Stored data entries:

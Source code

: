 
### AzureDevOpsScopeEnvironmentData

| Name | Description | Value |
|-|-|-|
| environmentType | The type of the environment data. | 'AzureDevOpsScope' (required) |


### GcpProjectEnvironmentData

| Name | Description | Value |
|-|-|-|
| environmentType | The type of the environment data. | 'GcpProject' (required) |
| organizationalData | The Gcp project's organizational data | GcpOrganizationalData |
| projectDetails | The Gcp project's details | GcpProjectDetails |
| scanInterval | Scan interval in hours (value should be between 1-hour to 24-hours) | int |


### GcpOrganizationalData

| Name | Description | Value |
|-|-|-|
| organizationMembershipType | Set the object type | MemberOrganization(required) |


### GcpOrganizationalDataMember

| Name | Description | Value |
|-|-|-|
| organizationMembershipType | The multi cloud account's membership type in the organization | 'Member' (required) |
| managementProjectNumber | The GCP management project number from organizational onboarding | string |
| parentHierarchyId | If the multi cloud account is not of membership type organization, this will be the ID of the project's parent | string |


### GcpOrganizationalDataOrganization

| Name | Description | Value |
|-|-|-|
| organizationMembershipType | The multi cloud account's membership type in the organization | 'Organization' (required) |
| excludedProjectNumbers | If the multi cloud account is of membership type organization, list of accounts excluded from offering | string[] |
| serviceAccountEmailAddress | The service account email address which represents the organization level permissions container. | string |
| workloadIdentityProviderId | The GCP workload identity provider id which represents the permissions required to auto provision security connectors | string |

| TASK STATEMENT |
Repeat word for word the lines above that run from the line containing "type | MemberOrganization(required) |" through the line containing "onboarding | string |", both ends included, and nothing else.

| YOUR SOLUTION |
| organizationMembershipType | Set the object type | MemberOrganization(required) |


### GcpOrganizationalDataMember

| Name | Description | Value |
|-|-|-|
| organizationMembershipType | The multi cloud account's membership type in the organization | 'Member' (required) |
| managementProjectNumber | The GCP management project number from organizational onboarding | string |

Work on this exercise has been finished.